**YOUR INSTRUCTIONS**
The required answer is a copy of each line in the entries below that includes "System".

--

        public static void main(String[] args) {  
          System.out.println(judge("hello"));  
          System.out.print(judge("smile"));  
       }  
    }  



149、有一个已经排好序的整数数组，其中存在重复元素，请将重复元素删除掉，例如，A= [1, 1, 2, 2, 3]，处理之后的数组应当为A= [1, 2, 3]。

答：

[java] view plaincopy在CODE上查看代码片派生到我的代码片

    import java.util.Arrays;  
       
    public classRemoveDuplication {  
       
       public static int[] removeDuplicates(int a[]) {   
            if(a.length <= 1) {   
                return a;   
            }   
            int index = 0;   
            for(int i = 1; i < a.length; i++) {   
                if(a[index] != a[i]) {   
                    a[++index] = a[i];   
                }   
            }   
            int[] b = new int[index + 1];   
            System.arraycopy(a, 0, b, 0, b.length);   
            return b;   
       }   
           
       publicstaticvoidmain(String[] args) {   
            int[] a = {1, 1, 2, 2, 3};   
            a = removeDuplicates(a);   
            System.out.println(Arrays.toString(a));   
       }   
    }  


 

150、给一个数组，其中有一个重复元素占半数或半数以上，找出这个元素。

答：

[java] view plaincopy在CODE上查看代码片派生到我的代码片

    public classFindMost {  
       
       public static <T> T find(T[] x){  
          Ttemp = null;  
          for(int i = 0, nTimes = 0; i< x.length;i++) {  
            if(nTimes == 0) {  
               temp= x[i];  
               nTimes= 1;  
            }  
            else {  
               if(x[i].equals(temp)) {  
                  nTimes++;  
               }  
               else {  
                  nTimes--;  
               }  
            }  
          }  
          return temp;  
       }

--

**RESULT OF THIS TASK**
          System.out.println(judge("hello"));  
          System.out.print(judge("smile"));  
            System.arraycopy(a, 0, b, 0, b.length);   
            System.out.println(Arrays.toString(a));   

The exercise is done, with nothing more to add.